OKC climate strike
Global youth climate strikers march the sidewalks of downtown Oklahoma City on Friday, Sept. 20, 2019. (Archiebald Browne)

Hundreds of Oklahomans gathered in front of OKC City Hall on Friday to march and express concern about the growing effects of climate change. 

“Hey Hey — ho ho, CO2 has got to go,” was just one the chants during the one-mile march toward the Devon Energy tower and other oil companies in downtown Oklahoma City led by the Global Youth Climate Strike.

Around the globe Friday, youth took their streets by storm to protest climate change. In OKC, Oklahoma high schoolers and college students from around the state came together to hold the same type of strike in downtown.

Matthew Salcido, one the organizers and lead moderators for the OKC climate strike, estimated a crowd of around 400 to 500 people but said only about 150 had been expected.

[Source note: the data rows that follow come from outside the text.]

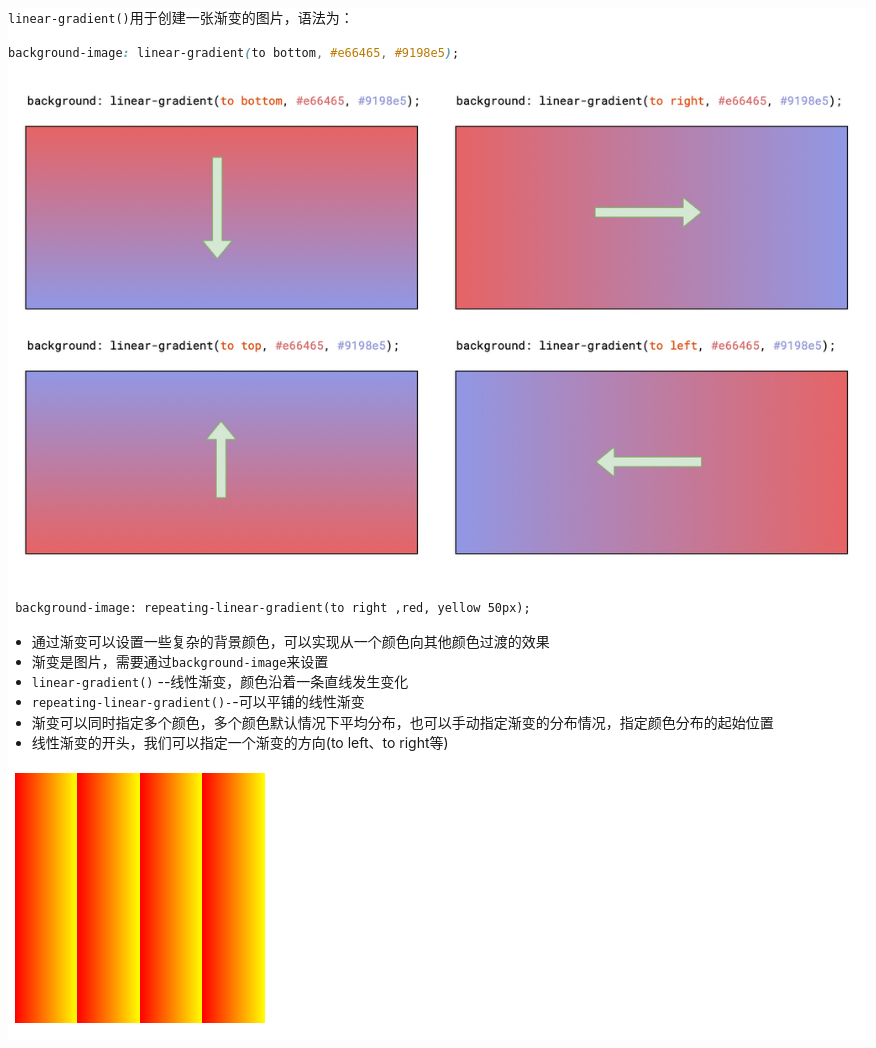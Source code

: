 `linear-gradient()`用于创建一张渐变的图片，语法为：

```css
background-image: linear-gradient(to bottom, #e66465, #9198e5);
```

![](./images/16544211161999.jpg)

` background-image: repeating-linear-gradient(to right ,red, yellow 50px);`

-  通过渐变可以设置一些复杂的背景颜色，可以实现从一个颜色向其他颜色过渡的效果
-  渐变是图片，需要通过`background-image`来设置
-  `linear-gradient()` --线性渐变，颜色沿着一条直线发生变化
-  `repeating-linear-gradient()-`-可以平铺的线性渐变
-  渐变可以同时指定多个颜色，多个颜色默认情况下平均分布，也可以手动指定渐变的分布情况，指定颜色分布的起始位置
-  线性渐变的开头，我们可以指定一个渐变的方向(to left、to right等)

![](./images/gradient.png)
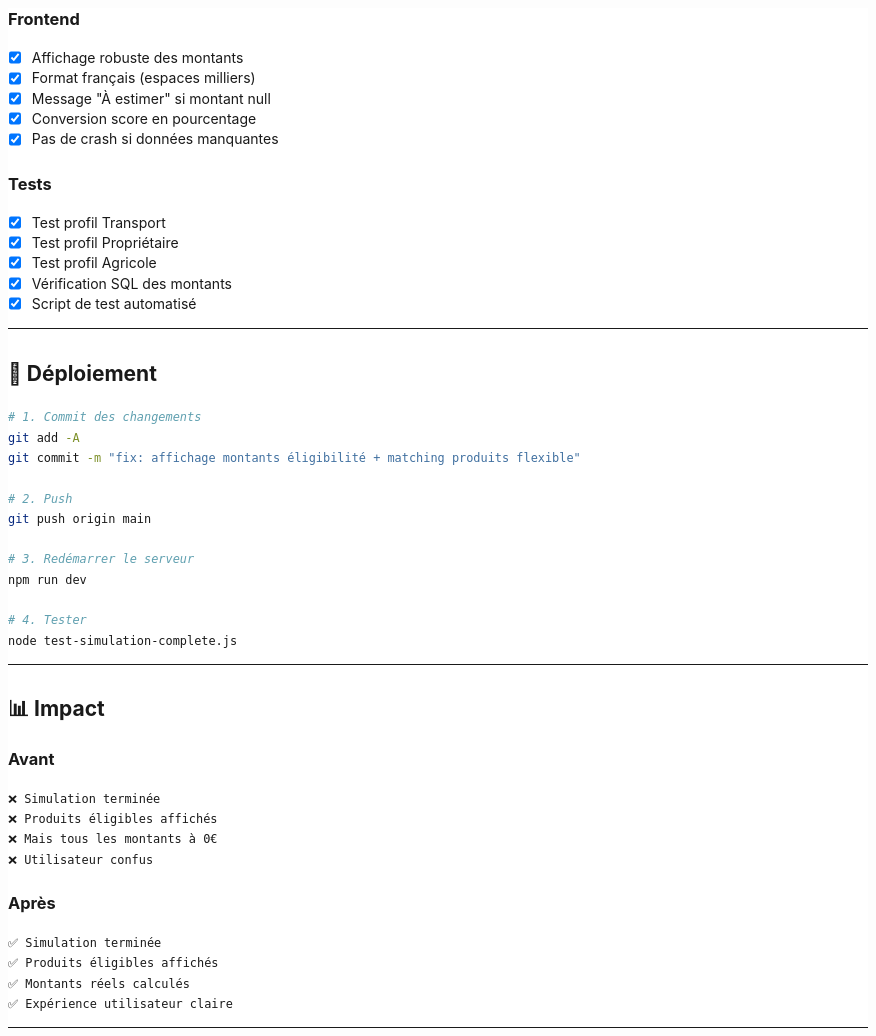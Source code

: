 ### Frontend
- [x] Affichage robuste des montants
- [x] Format français (espaces milliers)
- [x] Message "À estimer" si montant null
- [x] Conversion score en pourcentage
- [x] Pas de crash si données manquantes

### Tests
- [x] Test profil Transport
- [x] Test profil Propriétaire
- [x] Test profil Agricole
- [x] Vérification SQL des montants
- [x] Script de test automatisé

---

## 🚀 Déploiement

```bash
# 1. Commit des changements
git add -A
git commit -m "fix: affichage montants éligibilité + matching produits flexible"

# 2. Push
git push origin main

# 3. Redémarrer le serveur
npm run dev

# 4. Tester
node test-simulation-complete.js
```

---

## 📊 Impact

### Avant
```
❌ Simulation terminée
❌ Produits éligibles affichés
❌ Mais tous les montants à 0€
❌ Utilisateur confus
```

### Après
```
✅ Simulation terminée
✅ Produits éligibles affichés
✅ Montants réels calculés
✅ Expérience utilisateur claire
```

---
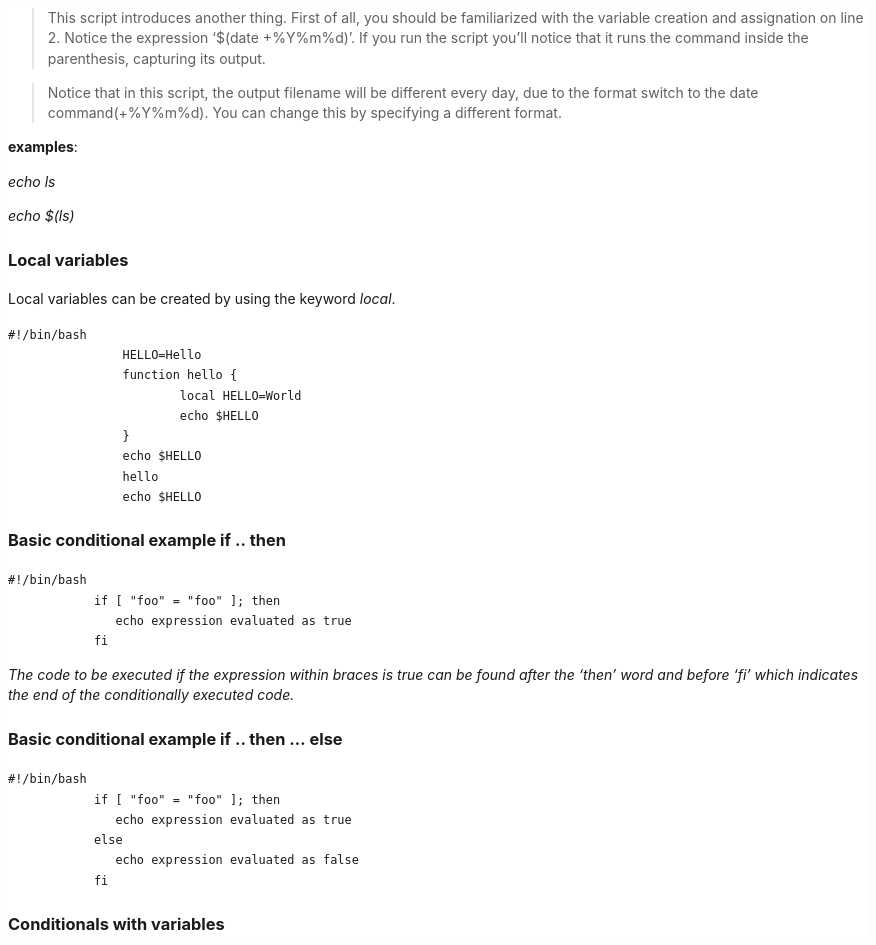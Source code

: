> This script introduces another thing. First of all, you should be familiarized with the variable creation and assignation on line 2. Notice the expression ‘$(date +%Y%m%d)’. If you run the script you’ll notice that it runs the command inside the parenthesis, capturing its output.
> 

> Notice that in this script, the output filename will be different every day, due to the format switch to the date command(+%Y%m%d). You can change this by specifying a different format.
> 

**examples**:

*echo ls*

*echo $(ls)*

### Local variables

Local variables can be created by using the keyword *local*.

```
#!/bin/bash
                HELLO=Hello
                function hello {
                        local HELLO=World
                        echo $HELLO
                }
                echo $HELLO
                hello
                echo $HELLO
```

### Basic conditional example if .. then

```
#!/bin/bash
            if [ "foo" = "foo" ]; then
               echo expression evaluated as true
            fi
```

*The code to be executed if the expression within braces is true can be found after the ‘then’ word and before ‘fi’ which indicates the end of the conditionally executed code.*

### Basic conditional example if .. then … else

```
#!/bin/bash
            if [ "foo" = "foo" ]; then
               echo expression evaluated as true
            else
               echo expression evaluated as false
            fi
```

### Conditionals with variables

“Today shows that there’s a large subset of the Oklahoma population that has the desire to convert to clean energy, save the planet and do the hard work that needs to be done,” Salcido said. “So this shows me that I’m not alone in these fears of being a part of the last generation.”

‘We are not about destroying the government or anything’

OKC climate strike
Participants in the global climate strike made signs about climate change in Oklahoma City on Friday, Sept. 20, 2019. (Archiebald Browne)

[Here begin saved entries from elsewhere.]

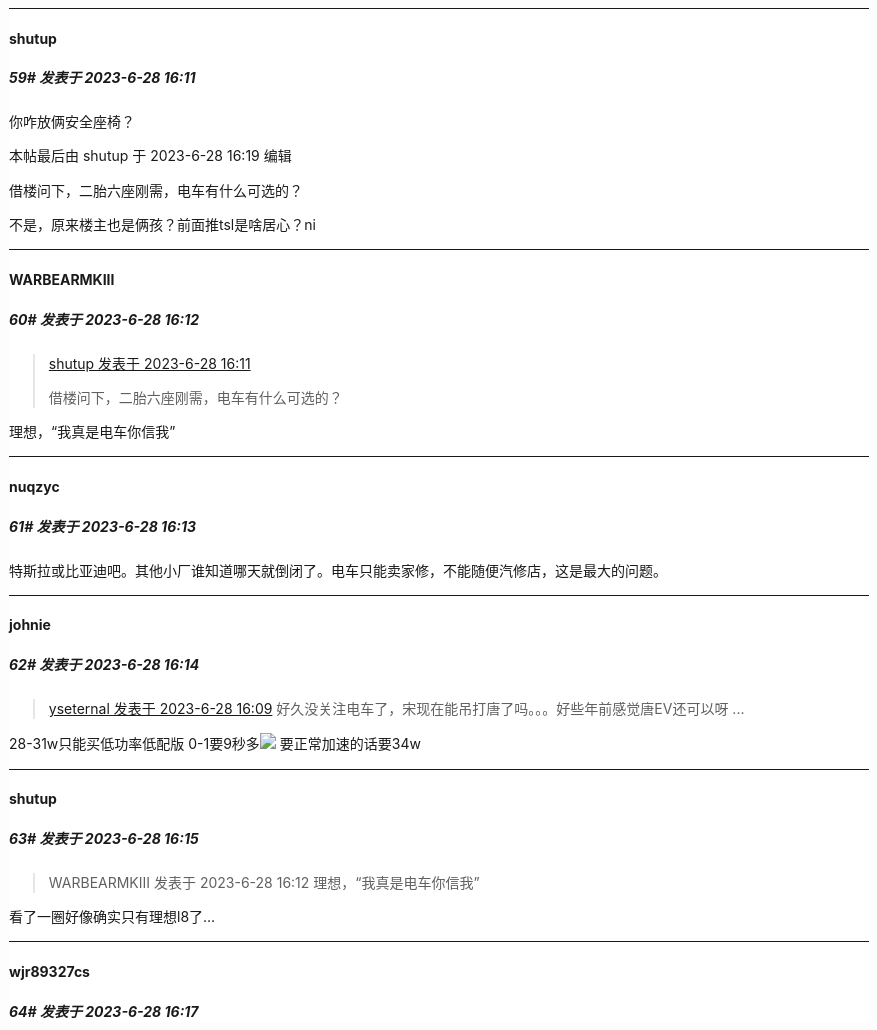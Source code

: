 *****

####  shutup  
##### 59#       发表于 2023-6-28 16:11

你咋放俩安全座椅？

 本帖最后由 shutup 于 2023-6-28 16:19 编辑 

借楼问下，二胎六座刚需，电车有什么可选的？

不是，原来楼主也是俩孩？前面推tsl是啥居心？ni

*****

####  WARBEARMKIII  
##### 60#       发表于 2023-6-28 16:12

<blockquote><a href="httphttps://bbs.saraba1st.com/2b/forum.php?mod=redirect&amp;goto=findpost&amp;pid=61466225&amp;ptid=2142035" target="_blank">shutup 发表于 2023-6-28 16:11</a>

借楼问下，二胎六座刚需，电车有什么可选的？</blockquote>
理想，“我真是电车你信我”


*****

####  nuqzyc  
##### 61#       发表于 2023-6-28 16:13

特斯拉或比亚迪吧。其他小厂谁知道哪天就倒闭了。电车只能卖家修，不能随便汽修店，这是最大的问题。

*****

####  johnie  
##### 62#       发表于 2023-6-28 16:14

<blockquote><a href="httphttps://bbs.saraba1st.com/2b/forum.php?mod=redirect&amp;goto=findpost&amp;pid=61466205&amp;ptid=2142035" target="_blank">yseternal 发表于 2023-6-28 16:09</a>
好久没关注电车了，宋现在能吊打唐了吗。。。好些年前感觉唐EV还可以呀 ...</blockquote>
28-31w只能买低功率低配版 0-1要9秒多<img src="https://static.saraba1st.com/image/smiley/face2017/067.png" referrerpolicy="no-referrer">
要正常加速的话要34w

*****

####  shutup  
##### 63#       发表于 2023-6-28 16:15

<blockquote>WARBEARMKIII 发表于 2023-6-28 16:12
理想，“我真是电车你信我”</blockquote>
看了一圈好像确实只有理想l8了…

*****

####  wjr89327cs  
##### 64#       发表于 2023-6-28 16:17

Amy Brooks, 17, is a senior at Oklahoma School of Science and Mathematics. She was the youngest and only high school leader of the group and said that she was also surprised by the turn out.

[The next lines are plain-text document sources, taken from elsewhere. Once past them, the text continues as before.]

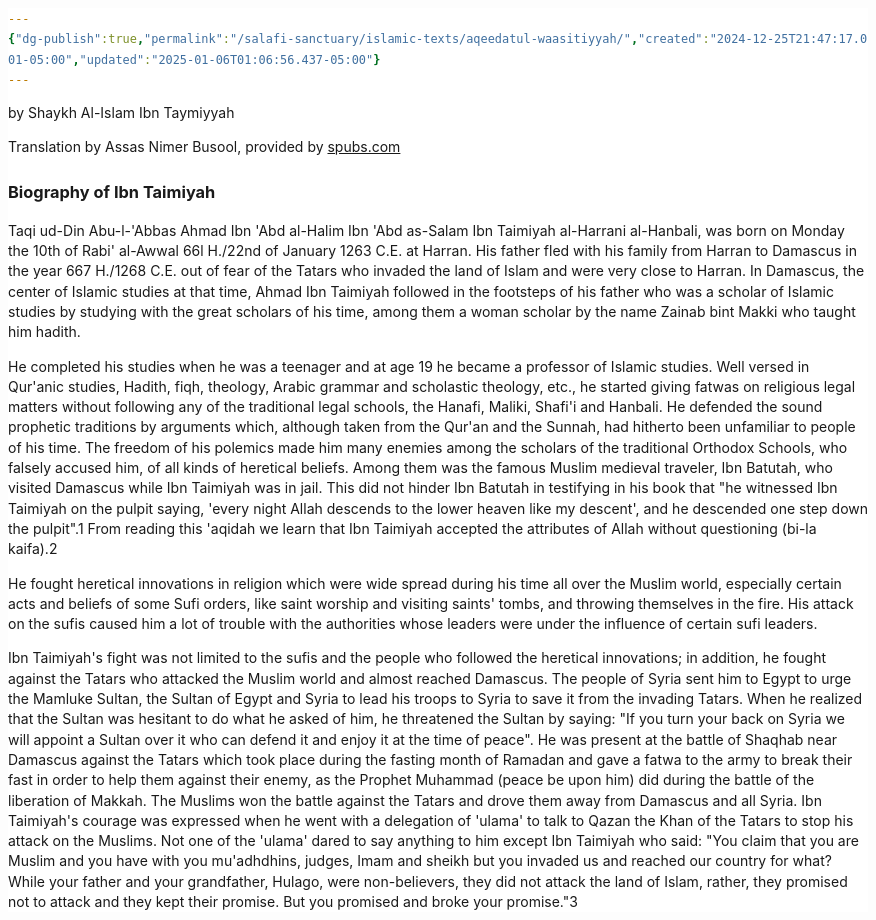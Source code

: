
 ```yaml
---
{"dg-publish":true,"permalink":"/salafi-sanctuary/islamic-texts/aqeedatul-waasitiyyah/","created":"2024-12-25T21:47:17.001-05:00","updated":"2025-01-06T01:06:56.437-05:00"}
---
```


by Shaykh Al-Islam Ibn Taymiyyah

Translation by Assas Nimer Busool, provided by [spubs.com](https://www.salafipublications.com/sps/main.cfm)

### Biography of Ibn Taimiyah

Taqi ud-Din Abu-l-'Abbas Ahmad Ibn 'Abd al-Halim Ibn 'Abd as-Salam Ibn Taimiyah al-Harrani al-Hanbali, was born on Monday the 10th of Rabi' al-Awwal 66l H./22nd of January 1263 C.E. at Harran. His father fled with his family from Harran to Damascus in the year 667 H./1268 C.E. out of fear of the Tatars who invaded the land of Islam and were very close to Harran. In Damascus, the center of Islamic studies at that time, Ahmad Ibn Taimiyah followed in the footsteps of his father who was a scholar of Islamic studies by studying with the great scholars of his time, among them a woman scholar by the name Zainab bint Makki who taught him hadith.

He completed his studies when he was a teenager and at age 19 he became a professor of Islamic studies. Well versed in Qur'anic studies, Hadith, fiqh, theology, Arabic grammar and scholastic theology, etc., he started giving fatwas on religious legal matters without following any of the traditional legal schools, the Hanafi, Maliki, Shafi'i and Hanbali. He defended the sound prophetic traditions by arguments which, although taken from the Qur'an and the Sunnah, had hitherto been unfamiliar to people of his time. The freedom of his polemics made him many enemies among the scholars of the traditional Orthodox Schools, who falsely accused him, of all kinds of heretical beliefs. Among them was the famous Muslim medieval traveler, Ibn Batutah, who visited Damascus while Ibn Taimiyah was in jail. This did not hinder Ibn Batutah in testifying in his book that "he witnessed Ibn Taimiyah on the pulpit saying, 'every night Allah descends to the lower heaven like my descent', and he descended one step down the pulpit".1 From reading this 'aqidah we learn that Ibn Taimiyah accepted the attributes of Allah without questioning (bi-la kaifa).2

He fought heretical innovations in religion which were wide spread during his time all over the Muslim world, especially certain acts and beliefs of some Sufi orders, like saint worship and visiting saints' tombs, and throwing themselves in the fire. His attack on the sufis caused him a lot of trouble with the authorities whose leaders were under the influence of certain sufi leaders.

Ibn Taimiyah's fight was not limited to the sufis and the people who followed the heretical innovations; in addition, he fought against the Tatars who attacked the Muslim world and almost reached Damascus. The people of Syria sent him to Egypt to urge the Mamluke Sultan, the Sultan of Egypt and Syria to lead his troops to Syria to save it from the invading Tatars. When he realized that the Sultan was hesitant to do what he asked of him, he threatened the Sultan by saying: "If you turn your back on Syria we will appoint a Sultan over it who can defend it and enjoy it at the time of peace". He was present at the battle of Shaqhab near Damascus against the Tatars which took place during the fasting month of Ramadan and gave a fatwa to the army to break their fast in order to help them against their enemy, as the Prophet Muhammad (peace be upon him) did during the battle of the liberation of Makkah. The Muslims won the battle against the Tatars and drove them away from Damascus and all Syria. Ibn Taimiyah's courage was expressed when he went with a delegation of 'ulama' to talk to Qazan the Khan of the Tatars to stop his attack on the Muslims. Not one of the 'ulama' dared to say anything to him except Ibn Taimiyah who said: "You claim that you are Muslim and you have with you mu'adhdhins, judges, Imam and sheikh but you invaded us and reached our country for what? While your father and your grandfather, Hulago, were non-believers, they did not attack the land of Islam, rather, they promised not to attack and they kept their promise. But you promised and broke your promise."3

“I’m really glad that there are so many people actually passionate and active about climate change,” Brooks said. “Our impending doom is coming, and I’m glad that people are really realizing it.”

Brooks said she hopes people take away the true purpose of caring for the planet.

“I hope that people can give a sense that we are really about saving the planet. We’re not about destroying the government or anything,” Brooks said. “We are just trying to have a family-friendly environment in which our future can prosper.”

Friday’s OKC climate strike involved more than just youth, but students led the way.

While Mark Davies, 53, helped out with some of the organizing by reserving the area and making sure there were chairs, he said he mainly stayed in the background and watched youth do the heavy work.

“What I liked the most was the youth-led aspect,” Davies said. “The speakers were great (…) just to connect with everything around the world, really millions of people around the world involved in the effort.”

Davies said it was gratifying to see young people start to take the lead. When onlookers honked their horns at the marchers who responded with cheers, Davies thought the cross-generation interactions were positive.

“When we are marching, I’m actively handing out pamphlets because I hope that people see us and they see the sheer multitude of people passionate about putting the work in,” Salcido said. “Because I think nothing gets other people excited like seeing excited people.”

OKC climate strike
A crowd listens to speakers discuss climate change in Oklahoma City on Friday, Sept. 20, 2019. (Archiebald Browne)

Visiting Bostonians join OKC climate strike: ‘It’s important’

Roseanne and Richie Monarch, a married couple visiting from Boston, Massachusetts, said they would have participated in the march back home if they were there, but they wanted to pitch in while visiting OKC in their RV.

“It’s important, you have to get more people involved” Richie Monarch said.

Richie said there was no difference in the people between OKC and Boston, but it was a little warmer.

“I just thought it was important to come to this one in Oklahoma City because oil and gas rules this state,” Roseanne Monarch said. “In Massachusetts, we have other challenges. We have all the hedge fund people that are selling all the oil and gas.”

Both Roseanne and Richie Monarch said they were happy to help Oklahomans spread the word about climate change.

Salcido said he hopes oil companies and politicians take to heart what people are marching for.

“I was hoping the march around the city and past the oil companies specifically would give people the opportunity to see us, see us protesting, see us doing it even if it’s hot. Even though we really don’t have the permits — we have to do it on the sidewalks,” Salcido said. “Even though it’s inconvenient, we are still doing the work. And I would hope that it would spark something inside of them. So they would be able to relate to us and get excited.”

(Correction: This post was updated at 10:42 a.m. on Sept. 22, to reflect the correct spelling of Mark Davies’ name.)